La secrétaire à la Technologie, Liz Kendall, s'est également félicitée de cette initiative, mais a indiqué qu'elle "s'attendait à ce que les faits soient pleinement et solidement établis par l'enquête en cours d'Ofcom".
Grok, lancé sur X en 2023, est un outil d'IA conçu pour générer divers types de contenu, y compris l'édition d'images. Les mesures technologiques spécifiques mises en œuvre par X pour empêcher la création de deepfakes n'ont pas été détaillées dans l'annonce. Cependant, ces mesures impliquent généralement des algorithmes conçus pour détecter et empêcher la manipulation d'images d'une manière qui viole les politiques de la plateforme et les réglementations légales.
Des militants et des victimes ont fait valoir que ce changement est tardif et n'annule pas le préjudice déjà causé par la technologie.

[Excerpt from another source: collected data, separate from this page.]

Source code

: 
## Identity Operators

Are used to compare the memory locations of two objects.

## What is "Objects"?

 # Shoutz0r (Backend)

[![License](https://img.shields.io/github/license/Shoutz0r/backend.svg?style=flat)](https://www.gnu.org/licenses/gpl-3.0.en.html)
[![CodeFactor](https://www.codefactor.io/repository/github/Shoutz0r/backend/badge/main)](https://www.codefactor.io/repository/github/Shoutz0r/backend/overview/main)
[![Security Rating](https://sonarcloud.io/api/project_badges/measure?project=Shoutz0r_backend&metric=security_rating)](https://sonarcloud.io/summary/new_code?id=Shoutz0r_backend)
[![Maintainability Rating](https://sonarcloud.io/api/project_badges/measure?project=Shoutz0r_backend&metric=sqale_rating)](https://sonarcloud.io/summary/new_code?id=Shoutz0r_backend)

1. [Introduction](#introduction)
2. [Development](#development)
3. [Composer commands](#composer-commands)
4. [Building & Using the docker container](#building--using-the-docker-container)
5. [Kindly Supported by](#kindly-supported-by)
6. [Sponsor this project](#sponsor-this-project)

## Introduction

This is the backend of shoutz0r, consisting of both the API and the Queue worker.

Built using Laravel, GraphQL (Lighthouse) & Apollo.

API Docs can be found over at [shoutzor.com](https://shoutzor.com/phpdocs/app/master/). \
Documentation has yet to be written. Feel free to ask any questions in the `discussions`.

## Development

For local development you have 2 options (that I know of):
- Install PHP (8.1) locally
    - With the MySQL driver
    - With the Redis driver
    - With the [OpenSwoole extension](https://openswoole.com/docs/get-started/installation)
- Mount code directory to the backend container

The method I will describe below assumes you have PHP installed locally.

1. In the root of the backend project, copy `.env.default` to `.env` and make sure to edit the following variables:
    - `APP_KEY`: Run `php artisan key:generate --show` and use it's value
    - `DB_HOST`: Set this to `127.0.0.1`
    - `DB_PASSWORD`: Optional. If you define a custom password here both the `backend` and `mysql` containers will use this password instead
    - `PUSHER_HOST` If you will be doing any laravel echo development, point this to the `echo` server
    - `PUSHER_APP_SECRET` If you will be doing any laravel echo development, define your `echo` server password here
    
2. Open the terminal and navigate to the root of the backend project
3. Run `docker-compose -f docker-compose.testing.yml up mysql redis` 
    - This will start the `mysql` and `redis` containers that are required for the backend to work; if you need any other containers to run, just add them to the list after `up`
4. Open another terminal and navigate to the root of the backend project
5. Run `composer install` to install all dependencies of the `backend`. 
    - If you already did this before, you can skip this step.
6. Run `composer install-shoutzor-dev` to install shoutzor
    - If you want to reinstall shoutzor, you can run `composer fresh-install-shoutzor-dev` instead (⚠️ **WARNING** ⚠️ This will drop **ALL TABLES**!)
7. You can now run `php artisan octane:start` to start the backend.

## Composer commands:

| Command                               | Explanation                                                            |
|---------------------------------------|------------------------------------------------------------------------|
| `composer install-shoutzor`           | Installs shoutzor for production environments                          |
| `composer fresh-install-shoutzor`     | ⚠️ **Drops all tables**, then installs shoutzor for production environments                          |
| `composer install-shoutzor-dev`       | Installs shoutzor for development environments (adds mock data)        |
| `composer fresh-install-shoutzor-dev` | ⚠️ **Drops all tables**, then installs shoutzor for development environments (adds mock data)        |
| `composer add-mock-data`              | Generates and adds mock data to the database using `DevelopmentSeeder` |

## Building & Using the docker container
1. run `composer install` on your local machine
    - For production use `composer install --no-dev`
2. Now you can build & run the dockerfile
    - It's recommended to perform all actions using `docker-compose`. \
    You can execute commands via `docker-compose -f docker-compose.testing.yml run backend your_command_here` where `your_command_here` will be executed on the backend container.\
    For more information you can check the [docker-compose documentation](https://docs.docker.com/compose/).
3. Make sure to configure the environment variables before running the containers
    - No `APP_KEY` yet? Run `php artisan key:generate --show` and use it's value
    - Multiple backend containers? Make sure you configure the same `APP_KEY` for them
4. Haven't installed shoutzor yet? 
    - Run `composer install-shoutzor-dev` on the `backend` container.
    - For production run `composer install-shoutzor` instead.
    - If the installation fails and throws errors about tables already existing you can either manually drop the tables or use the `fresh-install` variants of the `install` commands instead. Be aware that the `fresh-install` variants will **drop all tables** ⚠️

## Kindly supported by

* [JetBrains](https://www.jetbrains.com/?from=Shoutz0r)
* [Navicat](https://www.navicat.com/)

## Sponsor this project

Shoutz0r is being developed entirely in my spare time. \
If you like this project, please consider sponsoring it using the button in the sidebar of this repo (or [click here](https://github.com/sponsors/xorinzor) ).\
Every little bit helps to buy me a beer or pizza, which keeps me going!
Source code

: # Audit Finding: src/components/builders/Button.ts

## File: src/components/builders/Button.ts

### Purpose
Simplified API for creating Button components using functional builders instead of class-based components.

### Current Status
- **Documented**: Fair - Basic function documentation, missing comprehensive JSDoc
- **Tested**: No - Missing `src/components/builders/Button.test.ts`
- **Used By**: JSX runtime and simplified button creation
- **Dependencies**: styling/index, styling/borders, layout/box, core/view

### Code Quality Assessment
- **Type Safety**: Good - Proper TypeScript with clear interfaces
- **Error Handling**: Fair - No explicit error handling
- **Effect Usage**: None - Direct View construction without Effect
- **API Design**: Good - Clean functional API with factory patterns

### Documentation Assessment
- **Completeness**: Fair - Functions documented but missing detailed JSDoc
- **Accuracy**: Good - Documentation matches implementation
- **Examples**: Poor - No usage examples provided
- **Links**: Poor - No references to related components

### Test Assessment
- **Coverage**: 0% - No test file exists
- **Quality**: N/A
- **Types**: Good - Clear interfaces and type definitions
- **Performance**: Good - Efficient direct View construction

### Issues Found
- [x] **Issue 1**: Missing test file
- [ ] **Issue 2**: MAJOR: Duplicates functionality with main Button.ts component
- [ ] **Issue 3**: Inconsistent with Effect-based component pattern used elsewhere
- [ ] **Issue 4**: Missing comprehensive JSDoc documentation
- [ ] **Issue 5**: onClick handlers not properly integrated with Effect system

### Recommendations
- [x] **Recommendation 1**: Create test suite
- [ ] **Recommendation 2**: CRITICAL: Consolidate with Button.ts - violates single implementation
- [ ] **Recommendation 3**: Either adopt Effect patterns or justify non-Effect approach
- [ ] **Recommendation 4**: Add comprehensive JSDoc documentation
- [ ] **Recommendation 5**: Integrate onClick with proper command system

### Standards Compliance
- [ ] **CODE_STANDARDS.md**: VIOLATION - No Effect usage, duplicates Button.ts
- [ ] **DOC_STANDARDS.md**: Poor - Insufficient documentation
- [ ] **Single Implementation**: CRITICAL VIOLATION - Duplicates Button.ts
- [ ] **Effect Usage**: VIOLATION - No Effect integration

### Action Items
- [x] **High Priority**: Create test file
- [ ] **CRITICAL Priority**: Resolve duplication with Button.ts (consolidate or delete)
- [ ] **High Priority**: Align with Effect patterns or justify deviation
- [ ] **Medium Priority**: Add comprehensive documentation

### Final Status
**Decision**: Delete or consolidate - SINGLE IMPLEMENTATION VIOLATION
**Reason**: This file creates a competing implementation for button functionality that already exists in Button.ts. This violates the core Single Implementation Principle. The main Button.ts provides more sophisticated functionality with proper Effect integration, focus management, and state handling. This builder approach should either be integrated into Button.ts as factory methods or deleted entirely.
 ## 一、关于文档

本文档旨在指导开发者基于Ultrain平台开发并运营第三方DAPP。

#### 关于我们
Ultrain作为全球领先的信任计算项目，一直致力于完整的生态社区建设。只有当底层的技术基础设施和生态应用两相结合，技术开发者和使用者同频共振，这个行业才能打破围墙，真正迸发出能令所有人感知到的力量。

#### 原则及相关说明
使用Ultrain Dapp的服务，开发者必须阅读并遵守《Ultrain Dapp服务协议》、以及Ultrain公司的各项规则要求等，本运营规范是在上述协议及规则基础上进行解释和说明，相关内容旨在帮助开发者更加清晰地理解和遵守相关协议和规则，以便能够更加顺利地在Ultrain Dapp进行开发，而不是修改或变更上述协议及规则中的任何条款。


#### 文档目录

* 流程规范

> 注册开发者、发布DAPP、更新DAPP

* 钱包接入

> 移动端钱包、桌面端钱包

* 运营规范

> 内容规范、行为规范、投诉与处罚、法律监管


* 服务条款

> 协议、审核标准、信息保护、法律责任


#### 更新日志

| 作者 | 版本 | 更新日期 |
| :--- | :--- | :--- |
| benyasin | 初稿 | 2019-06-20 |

La journaliste et militante Jess Davies, qui n'a pas été citée directement dans la source fournie, a probablement fait partie de ceux qui ont critiqué le manque initial de garanties de la plateforme.
L'incident met en évidence les préoccupations croissantes concernant le contenu généré par l'IA et le potentiel de son utilisation abusive, en particulier dans la création de deepfakes. L'industrie est aux prises avec le défi de développer des outils d'IA tout en empêchant simultanément leur utilisation à des fins malveillantes. Le paysage réglementaire est également en évolution, les gouvernements et les organismes de réglementation du monde entier envisageant des mesures pour faire face aux risques associés au contenu généré par l'IA.
La situation actuelle est que X a mis en œuvre les mesures technologiques, et l'enquête d'Ofcom reste en cours. Les prochains développements impliqueront probablement les résultats de l'enquête d'Ofcom et un examen plus approfondi des mesures de sécurité de l'IA de X.